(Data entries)
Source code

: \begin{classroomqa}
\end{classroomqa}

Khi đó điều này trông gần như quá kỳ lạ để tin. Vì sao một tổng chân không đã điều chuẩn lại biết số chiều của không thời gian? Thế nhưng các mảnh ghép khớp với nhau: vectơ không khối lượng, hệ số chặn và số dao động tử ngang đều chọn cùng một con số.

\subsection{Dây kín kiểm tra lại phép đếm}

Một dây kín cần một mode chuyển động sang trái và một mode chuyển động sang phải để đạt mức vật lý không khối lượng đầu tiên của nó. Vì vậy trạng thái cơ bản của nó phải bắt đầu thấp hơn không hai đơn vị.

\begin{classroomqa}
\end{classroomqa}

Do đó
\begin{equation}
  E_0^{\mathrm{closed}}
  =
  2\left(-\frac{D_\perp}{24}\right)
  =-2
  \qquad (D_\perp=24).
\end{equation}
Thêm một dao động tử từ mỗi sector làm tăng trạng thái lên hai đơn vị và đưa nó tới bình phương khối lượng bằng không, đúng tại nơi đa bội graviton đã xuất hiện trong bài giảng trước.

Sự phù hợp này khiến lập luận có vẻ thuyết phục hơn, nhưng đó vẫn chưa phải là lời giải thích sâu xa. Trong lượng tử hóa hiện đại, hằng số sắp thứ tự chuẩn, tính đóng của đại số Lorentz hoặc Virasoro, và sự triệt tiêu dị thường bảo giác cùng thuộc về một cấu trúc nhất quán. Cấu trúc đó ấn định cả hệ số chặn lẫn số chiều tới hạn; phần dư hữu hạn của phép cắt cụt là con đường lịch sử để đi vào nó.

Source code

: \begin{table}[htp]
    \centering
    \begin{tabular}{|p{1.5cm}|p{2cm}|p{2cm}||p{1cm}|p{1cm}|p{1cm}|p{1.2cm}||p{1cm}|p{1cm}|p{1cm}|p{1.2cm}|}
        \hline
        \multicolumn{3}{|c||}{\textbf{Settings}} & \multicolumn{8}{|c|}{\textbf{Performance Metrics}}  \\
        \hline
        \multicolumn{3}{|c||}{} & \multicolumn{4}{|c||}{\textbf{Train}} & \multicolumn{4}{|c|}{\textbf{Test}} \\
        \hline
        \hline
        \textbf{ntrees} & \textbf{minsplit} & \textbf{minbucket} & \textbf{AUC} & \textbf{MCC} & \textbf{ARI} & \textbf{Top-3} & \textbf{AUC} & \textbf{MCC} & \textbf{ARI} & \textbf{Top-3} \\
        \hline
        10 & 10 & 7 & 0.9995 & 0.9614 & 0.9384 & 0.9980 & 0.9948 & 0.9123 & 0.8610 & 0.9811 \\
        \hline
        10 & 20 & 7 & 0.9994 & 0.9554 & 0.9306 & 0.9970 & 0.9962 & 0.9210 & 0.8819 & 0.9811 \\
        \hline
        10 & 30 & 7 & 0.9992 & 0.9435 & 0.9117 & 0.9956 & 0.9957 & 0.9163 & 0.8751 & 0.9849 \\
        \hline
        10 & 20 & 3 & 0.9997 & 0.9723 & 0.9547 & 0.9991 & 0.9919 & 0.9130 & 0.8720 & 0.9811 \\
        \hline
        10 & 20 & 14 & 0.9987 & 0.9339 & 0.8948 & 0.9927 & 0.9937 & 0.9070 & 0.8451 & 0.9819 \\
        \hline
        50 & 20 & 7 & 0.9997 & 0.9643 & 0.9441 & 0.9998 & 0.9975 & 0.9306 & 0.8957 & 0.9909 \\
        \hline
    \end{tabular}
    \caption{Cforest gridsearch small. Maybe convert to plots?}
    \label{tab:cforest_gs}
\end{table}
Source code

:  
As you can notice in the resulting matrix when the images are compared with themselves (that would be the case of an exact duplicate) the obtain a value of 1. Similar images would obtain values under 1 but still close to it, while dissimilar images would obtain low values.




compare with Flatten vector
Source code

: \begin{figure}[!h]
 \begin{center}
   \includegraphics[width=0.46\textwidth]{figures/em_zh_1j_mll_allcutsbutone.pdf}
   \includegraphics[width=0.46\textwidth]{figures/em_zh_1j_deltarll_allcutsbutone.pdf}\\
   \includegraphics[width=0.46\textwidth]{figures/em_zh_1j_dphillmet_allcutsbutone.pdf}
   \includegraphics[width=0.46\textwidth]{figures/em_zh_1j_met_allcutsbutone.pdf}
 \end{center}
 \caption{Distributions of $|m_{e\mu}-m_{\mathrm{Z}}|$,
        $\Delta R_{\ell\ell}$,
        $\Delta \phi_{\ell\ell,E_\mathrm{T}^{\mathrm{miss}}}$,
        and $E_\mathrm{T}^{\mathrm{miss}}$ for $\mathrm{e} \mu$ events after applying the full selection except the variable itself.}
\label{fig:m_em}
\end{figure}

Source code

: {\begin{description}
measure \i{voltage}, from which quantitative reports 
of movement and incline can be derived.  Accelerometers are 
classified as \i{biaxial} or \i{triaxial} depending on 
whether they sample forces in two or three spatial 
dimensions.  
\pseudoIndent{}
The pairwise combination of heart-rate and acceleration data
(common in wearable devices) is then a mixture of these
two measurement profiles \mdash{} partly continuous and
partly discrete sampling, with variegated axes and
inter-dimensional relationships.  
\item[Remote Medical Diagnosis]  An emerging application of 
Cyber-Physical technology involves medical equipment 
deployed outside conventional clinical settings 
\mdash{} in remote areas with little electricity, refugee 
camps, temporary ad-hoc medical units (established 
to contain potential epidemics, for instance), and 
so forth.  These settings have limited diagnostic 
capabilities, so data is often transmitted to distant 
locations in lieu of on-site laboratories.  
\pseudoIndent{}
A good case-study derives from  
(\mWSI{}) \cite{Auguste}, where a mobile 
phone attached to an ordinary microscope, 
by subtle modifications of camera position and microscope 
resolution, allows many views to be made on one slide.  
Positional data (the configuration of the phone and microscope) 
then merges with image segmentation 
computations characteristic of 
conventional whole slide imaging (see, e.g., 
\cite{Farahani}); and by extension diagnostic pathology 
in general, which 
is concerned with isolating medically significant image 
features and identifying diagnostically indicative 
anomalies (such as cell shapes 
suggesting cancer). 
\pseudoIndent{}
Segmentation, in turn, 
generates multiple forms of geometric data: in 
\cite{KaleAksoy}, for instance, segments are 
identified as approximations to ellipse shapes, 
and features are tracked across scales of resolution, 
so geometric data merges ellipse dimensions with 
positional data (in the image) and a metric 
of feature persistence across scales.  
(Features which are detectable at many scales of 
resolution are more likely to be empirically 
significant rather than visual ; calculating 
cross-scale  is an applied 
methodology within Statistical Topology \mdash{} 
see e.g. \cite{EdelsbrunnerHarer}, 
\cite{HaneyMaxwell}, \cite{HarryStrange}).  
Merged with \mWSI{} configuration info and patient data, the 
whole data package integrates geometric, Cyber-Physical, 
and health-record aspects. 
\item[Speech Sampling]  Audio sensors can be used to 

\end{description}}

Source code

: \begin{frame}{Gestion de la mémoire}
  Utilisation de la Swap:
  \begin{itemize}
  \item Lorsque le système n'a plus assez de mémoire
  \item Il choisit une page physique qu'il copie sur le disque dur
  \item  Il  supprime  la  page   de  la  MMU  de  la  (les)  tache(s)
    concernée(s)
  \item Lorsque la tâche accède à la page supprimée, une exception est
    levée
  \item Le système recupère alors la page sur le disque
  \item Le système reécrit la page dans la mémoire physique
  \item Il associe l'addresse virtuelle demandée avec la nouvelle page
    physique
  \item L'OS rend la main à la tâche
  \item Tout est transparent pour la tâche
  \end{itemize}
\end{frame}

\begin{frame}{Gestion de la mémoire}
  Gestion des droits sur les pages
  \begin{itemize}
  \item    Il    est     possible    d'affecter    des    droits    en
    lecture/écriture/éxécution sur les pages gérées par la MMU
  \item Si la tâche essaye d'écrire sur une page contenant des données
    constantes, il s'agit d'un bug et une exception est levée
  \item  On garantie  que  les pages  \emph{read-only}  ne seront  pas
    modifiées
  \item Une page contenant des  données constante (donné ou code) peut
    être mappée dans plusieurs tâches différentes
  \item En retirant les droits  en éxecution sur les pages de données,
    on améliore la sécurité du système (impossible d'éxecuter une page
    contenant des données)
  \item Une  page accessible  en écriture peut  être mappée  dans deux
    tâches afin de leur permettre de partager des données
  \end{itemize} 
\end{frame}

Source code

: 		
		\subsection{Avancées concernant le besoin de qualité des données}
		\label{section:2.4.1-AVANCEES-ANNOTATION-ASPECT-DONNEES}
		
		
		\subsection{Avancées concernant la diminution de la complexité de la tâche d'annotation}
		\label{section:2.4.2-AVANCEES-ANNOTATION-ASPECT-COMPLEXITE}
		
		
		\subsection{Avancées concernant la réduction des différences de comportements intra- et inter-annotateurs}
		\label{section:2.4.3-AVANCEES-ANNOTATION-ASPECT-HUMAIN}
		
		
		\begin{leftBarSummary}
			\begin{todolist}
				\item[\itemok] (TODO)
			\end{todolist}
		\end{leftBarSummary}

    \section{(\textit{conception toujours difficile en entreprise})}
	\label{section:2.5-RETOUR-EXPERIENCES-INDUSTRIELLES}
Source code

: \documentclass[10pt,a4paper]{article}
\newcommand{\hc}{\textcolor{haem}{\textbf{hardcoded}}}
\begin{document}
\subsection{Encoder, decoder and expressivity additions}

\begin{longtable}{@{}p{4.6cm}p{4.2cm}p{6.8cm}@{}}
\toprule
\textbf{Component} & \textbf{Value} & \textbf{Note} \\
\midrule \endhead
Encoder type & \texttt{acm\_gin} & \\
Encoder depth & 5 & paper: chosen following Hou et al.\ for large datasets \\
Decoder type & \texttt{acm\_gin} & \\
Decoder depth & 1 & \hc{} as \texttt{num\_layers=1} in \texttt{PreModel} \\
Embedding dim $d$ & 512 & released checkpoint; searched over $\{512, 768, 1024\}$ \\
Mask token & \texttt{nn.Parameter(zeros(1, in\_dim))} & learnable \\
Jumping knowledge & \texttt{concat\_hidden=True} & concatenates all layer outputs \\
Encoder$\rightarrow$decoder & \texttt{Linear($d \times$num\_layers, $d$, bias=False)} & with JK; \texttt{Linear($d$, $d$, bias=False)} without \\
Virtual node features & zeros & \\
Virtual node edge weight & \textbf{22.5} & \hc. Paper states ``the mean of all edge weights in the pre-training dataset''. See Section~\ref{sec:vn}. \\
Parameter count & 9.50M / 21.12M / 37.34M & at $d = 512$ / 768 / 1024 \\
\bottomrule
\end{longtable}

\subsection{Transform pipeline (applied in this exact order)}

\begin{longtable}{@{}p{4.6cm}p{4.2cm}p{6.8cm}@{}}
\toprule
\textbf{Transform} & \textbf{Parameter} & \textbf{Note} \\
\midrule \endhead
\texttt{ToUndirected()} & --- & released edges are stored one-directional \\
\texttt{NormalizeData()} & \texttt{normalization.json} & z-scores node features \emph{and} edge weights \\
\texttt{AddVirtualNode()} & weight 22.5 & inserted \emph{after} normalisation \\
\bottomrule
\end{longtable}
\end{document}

*TASK PROMPT*.
Set down only the lines above that fall between the line holding "constantes, il s'agit" and the line holding "contenant des données)", inclusive, keeping each exact.

*COMPLETED TASK*.
    constantes, il s'agit d'un bug et une exception est levée
  \item  On garantie  que  les pages  \emph{read-only}  ne seront  pas
    modifiées
  \item Une page contenant des  données constante (donné ou code) peut
    être mappée dans plusieurs tâches différentes
  \item En retirant les droits  en éxecution sur les pages de données,
    on améliore la sécurité du système (impossible d'éxecuter une page
    contenant des données)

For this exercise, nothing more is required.